A 3D reconstruction (top) of the MRI‐derived regional brain segmentations with CSF (semitransparent), cortex, brainstem, and cerebellum visible. Axial (bottom left), coronal (bottom middle), and sagittal (bottom right) views showing MRI‐derived regional brain segmentations, including CSF (green), cortical gray matter (yellow), white matter (red), ventricles (blue), and deep gray matter structures (caudate nuclei, thalami, subthalamic nuclei, and lentiform nuclei). 3D indicates 3‐dimensional; CSF, cerebrospinal fluid; and MRI, magnetic resonance imaging.

Figure 2. Preoperative and postoperative volumetric brain development in neonates with CHD.

Plots showing preoperative and postoperative volumetric brain development in neonates with CHD. Shaded areas represent 1, 2, and 3 SDs from the normative model mean. Results are shown separately for female and male infants. CHD indicates congenital heart disease; CSF, cerebrospinal fluid.

Figure 3. Association between age at surgery and change in regional brain volume slopes preoperatively to postoperatively.

Plots to show the association between age at surgery and change in regional volume slope preoperatively to postoperatively in brainstem (A) and right caudate nucleus (B); and the relationship between duration of cardiopulmonary bypass and change in slope in brainstem (C) and right caudate nucleus (D), correcting for time on PICU postoperatively. CHD indicates congenital heart disease; PICU, pediatric intensive care unit.

Figure 4. Relationship between time on PICU postoperatively and change in regional brain volume slopes preoperatively to postoperatively.

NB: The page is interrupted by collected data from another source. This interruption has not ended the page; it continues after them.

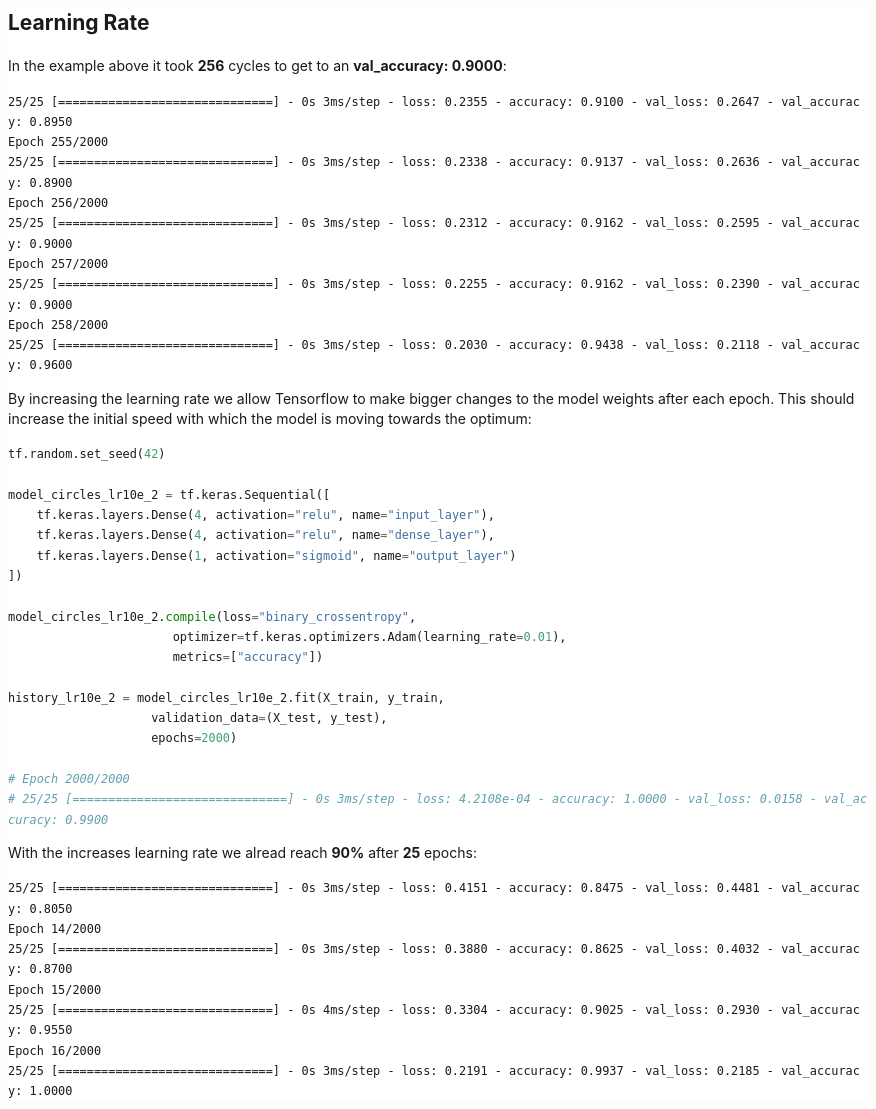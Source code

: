 
## Learning Rate

In the example above it took __256__ cycles to get to an __val_accuracy: 0.9000__:

```
25/25 [==============================] - 0s 3ms/step - loss: 0.2355 - accuracy: 0.9100 - val_loss: 0.2647 - val_accuracy: 0.8950
Epoch 255/2000
25/25 [==============================] - 0s 3ms/step - loss: 0.2338 - accuracy: 0.9137 - val_loss: 0.2636 - val_accuracy: 0.8900
Epoch 256/2000
25/25 [==============================] - 0s 3ms/step - loss: 0.2312 - accuracy: 0.9162 - val_loss: 0.2595 - val_accuracy: 0.9000
Epoch 257/2000
25/25 [==============================] - 0s 3ms/step - loss: 0.2255 - accuracy: 0.9162 - val_loss: 0.2390 - val_accuracy: 0.9000
Epoch 258/2000
25/25 [==============================] - 0s 3ms/step - loss: 0.2030 - accuracy: 0.9438 - val_loss: 0.2118 - val_accuracy: 0.9600
```

By increasing the learning rate we allow Tensorflow to make bigger changes to the model weights after each epoch. This should increase the initial speed with which the model is moving towards the optimum:

```python
tf.random.set_seed(42)

model_circles_lr10e_2 = tf.keras.Sequential([
    tf.keras.layers.Dense(4, activation="relu", name="input_layer"),
    tf.keras.layers.Dense(4, activation="relu", name="dense_layer"),
    tf.keras.layers.Dense(1, activation="sigmoid", name="output_layer")
])

model_circles_lr10e_2.compile(loss="binary_crossentropy",
                       optimizer=tf.keras.optimizers.Adam(learning_rate=0.01),
                       metrics=["accuracy"])

history_lr10e_2 = model_circles_lr10e_2.fit(X_train, y_train,
                    validation_data=(X_test, y_test),
                    epochs=2000)

# Epoch 2000/2000
# 25/25 [==============================] - 0s 3ms/step - loss: 4.2108e-04 - accuracy: 1.0000 - val_loss: 0.0158 - val_accuracy: 0.9900
```


With the increases learning rate we alread reach __90%__ after __25__ epochs:


```
25/25 [==============================] - 0s 3ms/step - loss: 0.4151 - accuracy: 0.8475 - val_loss: 0.4481 - val_accuracy: 0.8050
Epoch 14/2000
25/25 [==============================] - 0s 3ms/step - loss: 0.3880 - accuracy: 0.8625 - val_loss: 0.4032 - val_accuracy: 0.8700
Epoch 15/2000
25/25 [==============================] - 0s 4ms/step - loss: 0.3304 - accuracy: 0.9025 - val_loss: 0.2930 - val_accuracy: 0.9550
Epoch 16/2000
25/25 [==============================] - 0s 3ms/step - loss: 0.2191 - accuracy: 0.9937 - val_loss: 0.2185 - val_accuracy: 1.0000
```
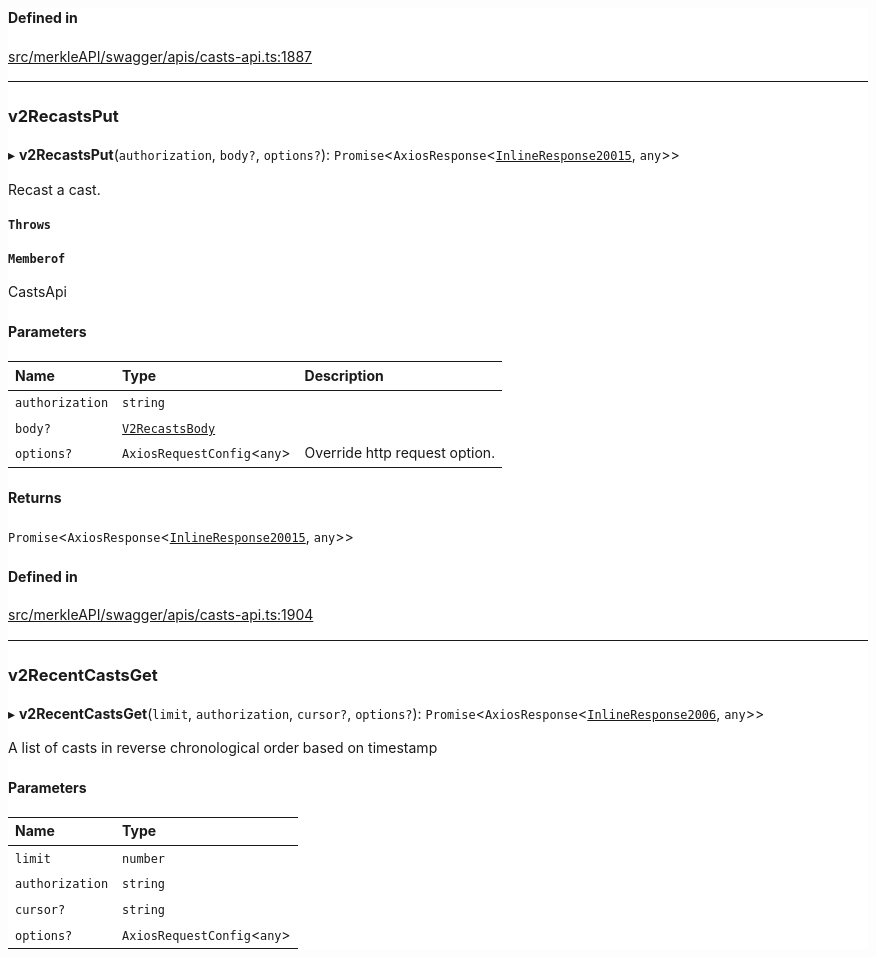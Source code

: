 #### Defined in

[src/merkleAPI/swagger/apis/casts-api.ts:1887](https://github.com/standard-crypto/farcaster-js/blob/main/src/merkleAPI/swagger/apis/casts-api.ts#L1887)

___

### v2RecastsPut

▸ **v2RecastsPut**(`authorization`, `body?`, `options?`): `Promise`<`AxiosResponse`<[`InlineResponse20015`](../interfaces/index.InlineResponse20015.md), `any`\>\>

Recast a cast.

**`Throws`**

**`Memberof`**

CastsApi

#### Parameters

| Name | Type | Description |
| :------ | :------ | :------ |
| `authorization` | `string` |  |
| `body?` | [`V2RecastsBody`](../interfaces/index.V2RecastsBody.md) |  |
| `options?` | `AxiosRequestConfig`<`any`\> | Override http request option. |

#### Returns

`Promise`<`AxiosResponse`<[`InlineResponse20015`](../interfaces/index.InlineResponse20015.md), `any`\>\>

#### Defined in

[src/merkleAPI/swagger/apis/casts-api.ts:1904](https://github.com/standard-crypto/farcaster-js/blob/main/src/merkleAPI/swagger/apis/casts-api.ts#L1904)

___

### v2RecentCastsGet

▸ **v2RecentCastsGet**(`limit`, `authorization`, `cursor?`, `options?`): `Promise`<`AxiosResponse`<[`InlineResponse2006`](../interfaces/index.InlineResponse2006.md), `any`\>\>

A list of casts in reverse chronological order based on timestamp

#### Parameters

| Name | Type |
| :------ | :------ |
| `limit` | `number` |
| `authorization` | `string` |
| `cursor?` | `string` |
| `options?` | `AxiosRequestConfig`<`any`\> |
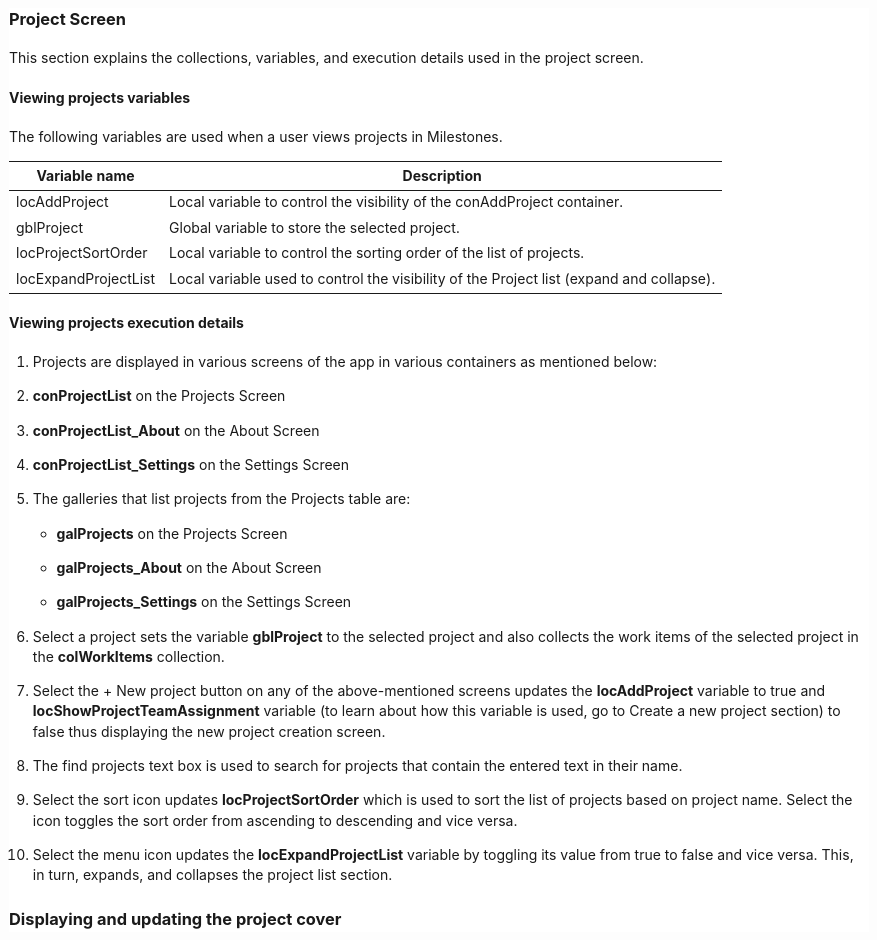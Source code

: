 ### Project Screen

This section explains the collections, variables, and execution details used in the project screen.

#### Viewing projects variables

The following variables are used when a user views projects in Milestones.

| **Variable name**     | **Description**                                                                          |
|-----------------------|------------------------------------------------------------------------------------------|
| locAddProject         | Local variable to control the visibility of the conAddProject container.                 |
| gblProject            | Global variable to store the selected project.                                           |
| locProjectSortOrder   | Local variable to control the sorting order of the list of projects.                     |
| locExpandProjectList  | Local variable used to control the visibility of the Project list (expand and collapse). |

#### Viewing projects execution details

1.  Projects are displayed in various screens of the app in various containers
    as mentioned below:

2.  **conProjectList** on the Projects Screen

3.  **conProjectList_About** on the About Screen

4.  **conProjectList_Settings** on the Settings Screen

5.  The galleries that list projects from the Projects table are:

    - **galProjects** on the Projects Screen

    - **galProjects_About** on the About Screen

    - **galProjects_Settings** on the Settings Screen

6.  Select a project sets the variable **gblProject** to the selected project
    and also collects the work items of the selected project in the
    **colWorkItems** collection.

7.  Select the + New project button on any of the above-mentioned screens updates
    the **locAddProject** variable to true and **locShowProjectTeamAssignment**
    variable (to learn about how this variable is used, go to Create a new
    project section) to false thus displaying the new project creation screen.

8.  The find projects text box is used to search for projects that contain the
    entered text in their name.

9.  Select the sort icon updates **locProjectSortOrder** which is used to sort
    the list of projects based on project name. Select the icon toggles the sort
    order from ascending to descending and vice versa.

10. Select the menu icon updates the **locExpandProjectList** variable by
    toggling its value from true to false and vice versa. This, in turn, expands, and collapses the project list section.

### Displaying and updating the project cover
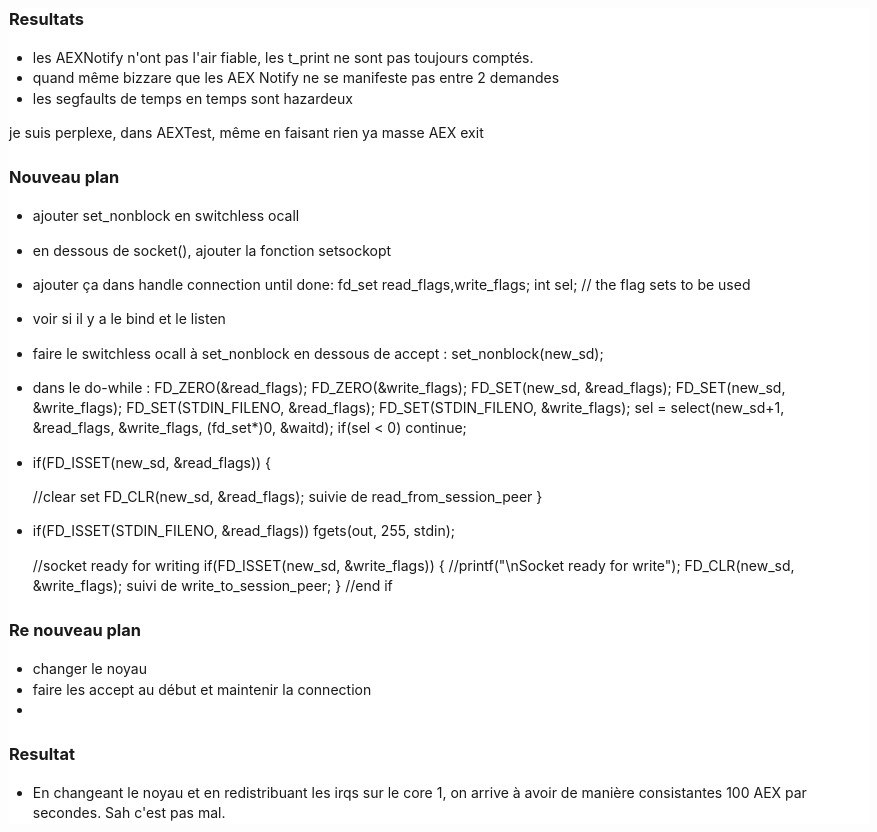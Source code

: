 
### Resultats
- les AEXNotify n'ont pas l'air fiable, les t_print ne sont pas toujours comptés.
- quand même bizzare que les AEX Notify ne se manifeste pas entre 2 demandes
- les segfaults de temps en temps sont hazardeux

je suis perplexe, dans AEXTest, même en faisant rien ya masse AEX exit 

### Nouveau plan
- ajouter set_nonblock en switchless ocall
- en dessous de socket(), ajouter la fonction setsockopt
- ajouter ça dans handle connection until done: fd_set read_flags,write_flags; int sel; // the flag sets to be used
- voir si il y a le bind et le listen
- faire le switchless ocall à set_nonblock en dessous de accept :     set_nonblock(new_sd);

- dans le do-while : 
        FD_ZERO(&read_flags);
        FD_ZERO(&write_flags);
        FD_SET(new_sd, &read_flags);
        FD_SET(new_sd, &write_flags);
        FD_SET(STDIN_FILENO, &read_flags);
        FD_SET(STDIN_FILENO, &write_flags);
        sel = select(new_sd+1, &read_flags, &write_flags, (fd_set*)0, &waitd);
        if(sel < 0)
            continue;
        
-   if(FD_ISSET(new_sd, &read_flags)) {

    //clear set
    FD_CLR(new_sd, &read_flags);
    suivie de read_from_session_peer
    }

-   if(FD_ISSET(STDIN_FILENO, &read_flags))
        fgets(out, 255, stdin);


    //socket ready for writing
    if(FD_ISSET(new_sd, &write_flags)) {
        //printf("\nSocket ready for write");
        FD_CLR(new_sd, &write_flags);
        suivi de write_to_session_peer;
    }   //end if


### Re nouveau plan
- changer le noyau
- faire les accept au début et maintenir la connection
- 


### Resultat
- En changeant le noyau et en redistribuant les irqs sur le core 1, on arrive à avoir de manière consistantes 100 AEX par secondes. Sah c'est pas mal.
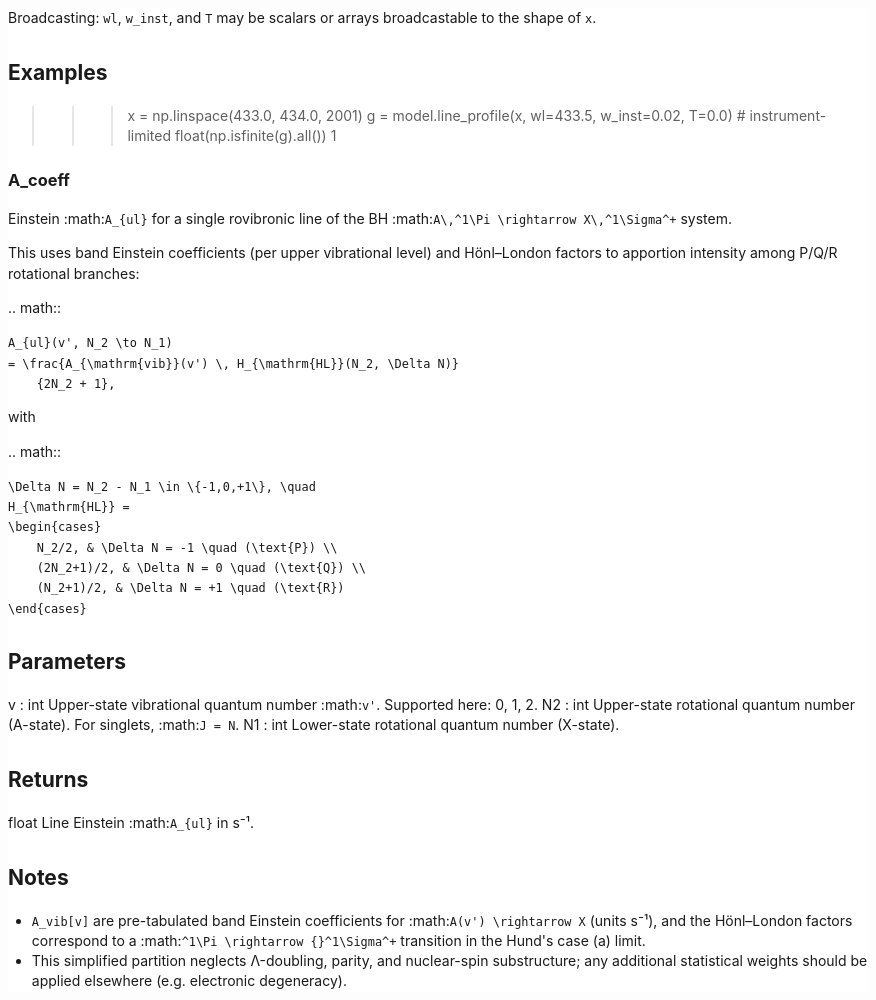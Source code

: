 Broadcasting: `wl`, `w_inst`, and `T` may be scalars or arrays
broadcastable to the shape of `x`.

Examples
--------
>>> x = np.linspace(433.0, 434.0, 2001)
>>> g = model.line_profile(x, wl=433.5, w_inst=0.02, T=0.0)  # instrument-limited
>>> float(np.isfinite(g).all())
1

### A_coeff

Einstein :math:`A_{ul}` for a single rovibronic line of the BH
:math:`A\,^1\Pi \rightarrow X\,^1\Sigma^+` system.

This uses band Einstein coefficients (per upper vibrational level) and
Hönl–London factors to apportion intensity among P/Q/R rotational branches:

.. math::

    A_{ul}(v', N_2 \to N_1)
    = \frac{A_{\mathrm{vib}}(v') \, H_{\mathrm{HL}}(N_2, \Delta N)}
        {2N_2 + 1},

with

.. math::

    \Delta N = N_2 - N_1 \in \{-1,0,+1\}, \quad
    H_{\mathrm{HL}} =
    \begin{cases}
        N_2/2, & \Delta N = -1 \quad (\text{P}) \\
        (2N_2+1)/2, & \Delta N = 0 \quad (\text{Q}) \\
        (N_2+1)/2, & \Delta N = +1 \quad (\text{R})
    \end{cases}

Parameters
----------
v : int
    Upper-state vibrational quantum number :math:`v'`. Supported here: 0, 1, 2.
N2 : int
    Upper-state rotational quantum number (A-state). For singlets, :math:`J = N`.
N1 : int
    Lower-state rotational quantum number (X-state).

Returns
-------
float
    Line Einstein :math:`A_{ul}` in s⁻¹.

Notes
-----
- `A_vib[v]` are pre-tabulated band Einstein coefficients for
:math:`A(v') \rightarrow X` (units s⁻¹), and the Hönl–London factors
correspond to a :math:`^1\Pi \rightarrow {}^1\Sigma^+` transition in the
Hund's case (a) limit.
- This simplified partition neglects Λ-doubling, parity, and nuclear-spin
substructure; any additional statistical weights should be applied
elsewhere (e.g. electronic degeneracy).
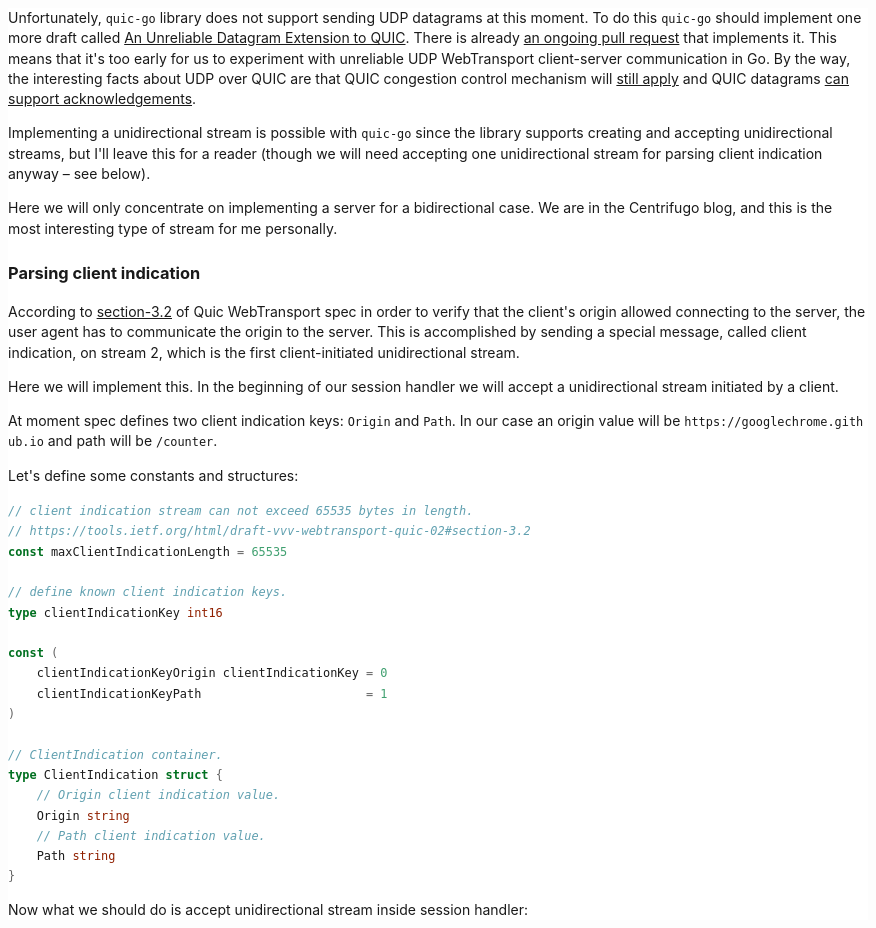 Unfortunately, `quic-go` library does not support sending UDP datagrams at this moment. To do this `quic-go` should implement one more draft called [An Unreliable Datagram Extension to QUIC](https://tools.ietf.org/html/draft-pauly-quic-datagram-05). There is already [an ongoing pull request](https://github.com/lucas-clemente/quic-go/pull/2162) that implements it. This means that it's too early for us to experiment with unreliable UDP WebTransport client-server communication in Go. By the way, the interesting facts about UDP over QUIC are that QUIC congestion control mechanism will [still apply](https://tools.ietf.org/html/draft-ietf-quic-datagram-00#section-5.3) and QUIC datagrams [can support acknowledgements](https://tools.ietf.org/html/draft-ietf-quic-datagram-00#section-5.1).

Implementing a unidirectional stream is possible with `quic-go` since the library supports creating and accepting unidirectional streams, but I'll leave this for a reader (though we will need accepting one unidirectional stream for parsing client indication anyway – see below).

Here we will only concentrate on implementing a server for a bidirectional case. We are in the Centrifugo blog, and this is the most interesting type of stream for me personally.

### Parsing client indication

According to [section-3.2](https://tools.ietf.org/html/draft-vvv-webtransport-quic-02#section-3.2) of Quic WebTransport spec in order to verify that the client's origin allowed connecting to the server, the user agent has to communicate the origin to the server. This is accomplished by sending a special message, called client indication, on stream 2, which is the first client-initiated unidirectional stream.

Here we will implement this. In the beginning of our session handler we will accept a unidirectional stream initiated by a client.

At moment spec defines two client indication keys: `Origin` and `Path`. In our case an origin value will be `https://googlechrome.github.io` and path will be `/counter`.

Let's define some constants and structures:

```go
// client indication stream can not exceed 65535 bytes in length.
// https://tools.ietf.org/html/draft-vvv-webtransport-quic-02#section-3.2
const maxClientIndicationLength = 65535

// define known client indication keys.
type clientIndicationKey int16

const (
	clientIndicationKeyOrigin clientIndicationKey = 0
	clientIndicationKeyPath                       = 1
)

// ClientIndication container.
type ClientIndication struct {
	// Origin client indication value.
	Origin string
	// Path client indication value.
	Path string
}
```

Now what we should do is accept unidirectional stream inside session handler:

Plots to show the relationship between time on PICU postoperatively and change in regional volume slope preoperatively to postoperatively for total tissue volume (A), cortical gray matter (B), brainstem (C), cerebellum (D), and left thalamus (E). CHD indicates congenital heart disease; and PICU, pediatric intensive care unit.

Figure 5. Relationship between postoperative renal replacement therapy and Z‐score slope change in cortical gray matter, cerebellum, and left thalamus volumes.

Plots to show the Z‐score slope change preoperatively to postoperatively in brainstem (A), cerebellum (B), cortical gray matter (C), left thalamus (D), and total brain tissue volume (E) for infants grouped according to the need for postoperative renal replacement therapy. CHD indicates congenital heart disease.

Figure 6. Relationship between preoperative serum creatinine levels and change in regional brain volume slopes preoperatively to postoperatively.

Plots to show the relationship between preoperative serum creatinine and change in regional volume slope preoperatively to postoperatively for brainstem (A), right thalamus (B), left caudate (C), and right caudate (D). CHD indicates congenital heart disease.